Qual’ era il limite di un gruppo folkloristico?
“Il limite di ogni attività sta sempre negli uomini che la svolgono, dalla loro capacità di saper dare alla musica folklorica ed alle tradizioni un futuro rileggendo il suo passato”.
Ma l’immagine della Sicilia del gruppo folkloristico non è l’immagine della Sicilia stereotipata della cartolina?
“Non lo so, dipende. Bisogna fare uno sforzo per trasmettere al pubblico lo spirito e l’orgoglio del suo popolo e del suo passato”.
Perché Agrigento non ha mai preso sul serio il turismo?
“Siamo nelle mani di gente incapace, convinta di essere in grado di saper fare tutto e non si accorge che basterebbe soltanto un poco di modestia, girarsi e vedere cosa e come altri popoli sono stati in grado di realizzare. Noi della Valle dei Templi l’abbiamo visto e toccato con mano il giro per il mondo, il cambiamento. Abbiamo un tesoro che i governanti non hanno mai saputo valorizzare”.

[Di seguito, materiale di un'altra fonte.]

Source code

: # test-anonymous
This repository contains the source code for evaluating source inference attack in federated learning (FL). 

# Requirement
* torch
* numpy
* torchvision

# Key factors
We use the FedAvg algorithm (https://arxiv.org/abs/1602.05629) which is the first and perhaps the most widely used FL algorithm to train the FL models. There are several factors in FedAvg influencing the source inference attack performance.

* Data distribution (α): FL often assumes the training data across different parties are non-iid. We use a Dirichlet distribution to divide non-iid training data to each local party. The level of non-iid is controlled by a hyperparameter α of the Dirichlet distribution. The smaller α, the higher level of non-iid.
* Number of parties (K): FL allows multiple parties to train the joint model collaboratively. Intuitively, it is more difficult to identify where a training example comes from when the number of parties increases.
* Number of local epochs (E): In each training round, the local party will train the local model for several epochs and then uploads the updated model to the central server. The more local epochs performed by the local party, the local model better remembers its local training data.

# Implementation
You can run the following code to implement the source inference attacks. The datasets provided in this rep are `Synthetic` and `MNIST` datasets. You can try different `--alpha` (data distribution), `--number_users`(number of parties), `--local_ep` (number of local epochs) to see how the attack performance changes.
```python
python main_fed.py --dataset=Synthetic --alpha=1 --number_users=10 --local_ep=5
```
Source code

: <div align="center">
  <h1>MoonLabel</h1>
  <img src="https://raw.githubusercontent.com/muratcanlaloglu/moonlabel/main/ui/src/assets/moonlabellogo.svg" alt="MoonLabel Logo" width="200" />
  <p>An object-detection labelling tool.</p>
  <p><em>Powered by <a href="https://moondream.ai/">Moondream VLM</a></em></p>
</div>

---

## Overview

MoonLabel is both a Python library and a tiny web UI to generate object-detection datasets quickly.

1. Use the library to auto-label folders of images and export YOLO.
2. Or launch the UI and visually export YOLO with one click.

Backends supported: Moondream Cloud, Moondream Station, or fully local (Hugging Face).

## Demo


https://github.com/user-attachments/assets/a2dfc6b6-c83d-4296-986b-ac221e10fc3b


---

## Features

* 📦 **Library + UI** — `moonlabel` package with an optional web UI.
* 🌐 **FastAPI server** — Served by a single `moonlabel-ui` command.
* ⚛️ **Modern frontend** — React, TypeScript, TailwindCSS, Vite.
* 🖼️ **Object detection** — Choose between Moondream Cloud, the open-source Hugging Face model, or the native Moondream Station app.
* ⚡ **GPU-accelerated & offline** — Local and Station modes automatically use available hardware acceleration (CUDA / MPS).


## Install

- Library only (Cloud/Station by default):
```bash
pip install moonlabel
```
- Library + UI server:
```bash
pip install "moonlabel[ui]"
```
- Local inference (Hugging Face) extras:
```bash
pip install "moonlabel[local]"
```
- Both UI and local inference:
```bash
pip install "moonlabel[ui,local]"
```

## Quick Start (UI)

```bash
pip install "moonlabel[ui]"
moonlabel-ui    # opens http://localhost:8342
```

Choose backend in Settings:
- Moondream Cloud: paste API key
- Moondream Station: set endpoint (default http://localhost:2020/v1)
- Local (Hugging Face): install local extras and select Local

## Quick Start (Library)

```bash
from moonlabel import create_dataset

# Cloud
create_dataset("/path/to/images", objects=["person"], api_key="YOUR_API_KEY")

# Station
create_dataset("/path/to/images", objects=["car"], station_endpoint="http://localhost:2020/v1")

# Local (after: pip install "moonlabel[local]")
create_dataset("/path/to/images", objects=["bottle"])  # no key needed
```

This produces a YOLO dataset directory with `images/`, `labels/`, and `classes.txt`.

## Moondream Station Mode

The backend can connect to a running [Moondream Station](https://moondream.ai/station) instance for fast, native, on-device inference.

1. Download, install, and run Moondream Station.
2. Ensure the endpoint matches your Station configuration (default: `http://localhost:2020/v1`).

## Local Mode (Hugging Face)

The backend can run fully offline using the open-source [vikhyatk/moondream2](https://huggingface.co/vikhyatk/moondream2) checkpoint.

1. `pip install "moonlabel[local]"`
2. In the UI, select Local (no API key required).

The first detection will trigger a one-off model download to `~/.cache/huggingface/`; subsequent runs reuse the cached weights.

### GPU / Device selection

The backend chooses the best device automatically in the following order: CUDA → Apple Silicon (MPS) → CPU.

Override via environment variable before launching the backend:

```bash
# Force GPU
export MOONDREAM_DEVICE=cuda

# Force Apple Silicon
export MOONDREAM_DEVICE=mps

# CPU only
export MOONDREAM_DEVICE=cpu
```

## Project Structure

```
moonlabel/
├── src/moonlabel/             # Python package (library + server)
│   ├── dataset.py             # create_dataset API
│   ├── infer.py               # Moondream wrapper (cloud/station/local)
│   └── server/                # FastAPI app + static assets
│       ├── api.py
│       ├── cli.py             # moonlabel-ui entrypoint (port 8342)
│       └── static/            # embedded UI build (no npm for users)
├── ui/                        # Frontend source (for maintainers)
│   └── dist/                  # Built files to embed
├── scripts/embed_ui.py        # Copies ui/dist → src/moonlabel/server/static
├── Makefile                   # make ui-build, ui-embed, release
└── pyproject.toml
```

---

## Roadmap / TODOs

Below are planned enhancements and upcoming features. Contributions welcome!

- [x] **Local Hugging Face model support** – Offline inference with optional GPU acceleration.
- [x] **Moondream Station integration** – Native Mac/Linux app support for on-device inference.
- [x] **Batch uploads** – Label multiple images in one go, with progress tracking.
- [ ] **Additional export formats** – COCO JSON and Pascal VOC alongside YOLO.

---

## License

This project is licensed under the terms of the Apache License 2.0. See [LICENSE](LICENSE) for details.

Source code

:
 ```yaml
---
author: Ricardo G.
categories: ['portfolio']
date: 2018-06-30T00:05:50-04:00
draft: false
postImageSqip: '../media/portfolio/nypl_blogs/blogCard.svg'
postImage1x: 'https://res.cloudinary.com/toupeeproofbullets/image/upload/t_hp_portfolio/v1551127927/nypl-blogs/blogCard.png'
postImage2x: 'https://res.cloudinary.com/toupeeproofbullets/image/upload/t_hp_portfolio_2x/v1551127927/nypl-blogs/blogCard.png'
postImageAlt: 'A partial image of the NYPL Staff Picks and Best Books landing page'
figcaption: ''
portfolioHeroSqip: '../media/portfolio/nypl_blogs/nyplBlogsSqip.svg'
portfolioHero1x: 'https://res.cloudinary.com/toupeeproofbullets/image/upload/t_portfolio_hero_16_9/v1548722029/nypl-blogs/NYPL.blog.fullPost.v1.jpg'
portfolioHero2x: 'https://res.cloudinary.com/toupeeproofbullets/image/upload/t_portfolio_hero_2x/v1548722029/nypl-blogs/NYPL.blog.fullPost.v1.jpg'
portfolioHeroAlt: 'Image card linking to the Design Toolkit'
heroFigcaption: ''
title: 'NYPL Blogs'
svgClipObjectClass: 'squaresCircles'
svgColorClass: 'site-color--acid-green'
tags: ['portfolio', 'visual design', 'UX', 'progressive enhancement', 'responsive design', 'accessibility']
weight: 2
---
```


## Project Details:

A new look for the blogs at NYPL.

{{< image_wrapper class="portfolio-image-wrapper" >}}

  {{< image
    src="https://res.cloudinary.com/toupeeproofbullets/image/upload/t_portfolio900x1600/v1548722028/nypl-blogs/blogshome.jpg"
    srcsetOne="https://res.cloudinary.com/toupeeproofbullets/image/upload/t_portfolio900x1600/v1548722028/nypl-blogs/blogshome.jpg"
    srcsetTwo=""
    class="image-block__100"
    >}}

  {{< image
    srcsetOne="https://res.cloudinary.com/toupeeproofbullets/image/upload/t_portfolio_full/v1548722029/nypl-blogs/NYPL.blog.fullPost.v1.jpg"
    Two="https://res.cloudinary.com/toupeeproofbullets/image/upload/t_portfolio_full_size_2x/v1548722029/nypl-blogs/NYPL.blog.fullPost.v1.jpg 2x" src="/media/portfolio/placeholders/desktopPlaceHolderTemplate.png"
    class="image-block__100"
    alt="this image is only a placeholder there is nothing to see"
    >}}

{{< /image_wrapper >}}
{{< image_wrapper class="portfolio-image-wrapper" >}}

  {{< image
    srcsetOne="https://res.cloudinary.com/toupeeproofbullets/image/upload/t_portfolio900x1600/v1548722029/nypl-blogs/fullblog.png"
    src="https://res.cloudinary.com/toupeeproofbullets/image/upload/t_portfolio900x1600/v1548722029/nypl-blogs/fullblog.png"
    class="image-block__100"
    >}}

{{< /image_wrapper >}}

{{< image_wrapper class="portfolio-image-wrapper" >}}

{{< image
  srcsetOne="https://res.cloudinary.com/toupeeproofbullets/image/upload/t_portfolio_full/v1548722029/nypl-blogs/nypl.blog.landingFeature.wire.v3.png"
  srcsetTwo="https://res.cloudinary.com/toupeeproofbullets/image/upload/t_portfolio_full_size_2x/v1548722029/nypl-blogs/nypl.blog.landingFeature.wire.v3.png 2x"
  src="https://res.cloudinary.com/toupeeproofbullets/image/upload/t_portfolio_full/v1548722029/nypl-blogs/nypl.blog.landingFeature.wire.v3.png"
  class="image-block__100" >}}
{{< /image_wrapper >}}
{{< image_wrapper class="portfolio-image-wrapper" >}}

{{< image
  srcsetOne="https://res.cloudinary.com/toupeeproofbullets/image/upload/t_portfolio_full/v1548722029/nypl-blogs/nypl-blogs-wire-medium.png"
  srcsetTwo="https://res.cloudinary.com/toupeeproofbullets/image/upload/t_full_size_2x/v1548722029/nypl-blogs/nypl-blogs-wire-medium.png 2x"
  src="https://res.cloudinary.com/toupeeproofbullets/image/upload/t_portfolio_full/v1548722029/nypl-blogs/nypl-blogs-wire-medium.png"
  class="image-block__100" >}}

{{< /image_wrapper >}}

Perché non si è fatto l’aeroporto nella città dei templi?
“L’aeroporto c’è soltanto sulla carta e c’è anche un progetto plastico della Provincia Regionale (costato chissà quanto), ma non si farà mai perché i politici hanno litigato per anni senza mettersi d’accordo se farlo a Piano Romano o vicino Sciacca- con il risultato che non si è fatto in nessun posto. E poi chi va a toccare e squilibrare i grandi interessi correlati agli aeroporti di Catania e Palermo?”
Sei uno degli autori di Punto Fermo. Qual è il tuo rapporto con i mezzi di comunicazione?
Il mio rapporto con i mezzi di comunicazione è nato agli inizi degli anni 90 quando con Mario Gaziano abbiamo ideato e condotto il settimanale punto Fermo. Ho smesso di frequentare Teleacras con l’aggravarsi dello stato di salute di mia moglie”.
Riavvolgendo il nastro della tua vita, rifaresti le cose che hai fatto?
“Si, è chiaro rifarei tutto quello che ho fatto. Non rinnego niente del mio passato. Con il senno del poi posso solo dire che alcune cose andavano fatte un pò prima, mentre per altre sarebbe più opportuno meditare un tantino in più”.
Quali sono i tuoi progetti per il futuro?
“Non ho grandi progetti per il futuro, sarebbe difficile alla mia età. Conto di vivere serenamente, di vedere crescere i miei nipotini ed accompagnarli con il cuore nel loro cammino. Continuare a percorrere la strada finchè la salute e chi decide queste cose me lo permetteranno, continuando a godere dell’affetto dei miei cari e dei pochi, ma veri ottimi Amici di cui la vita mi ha fatto dono”.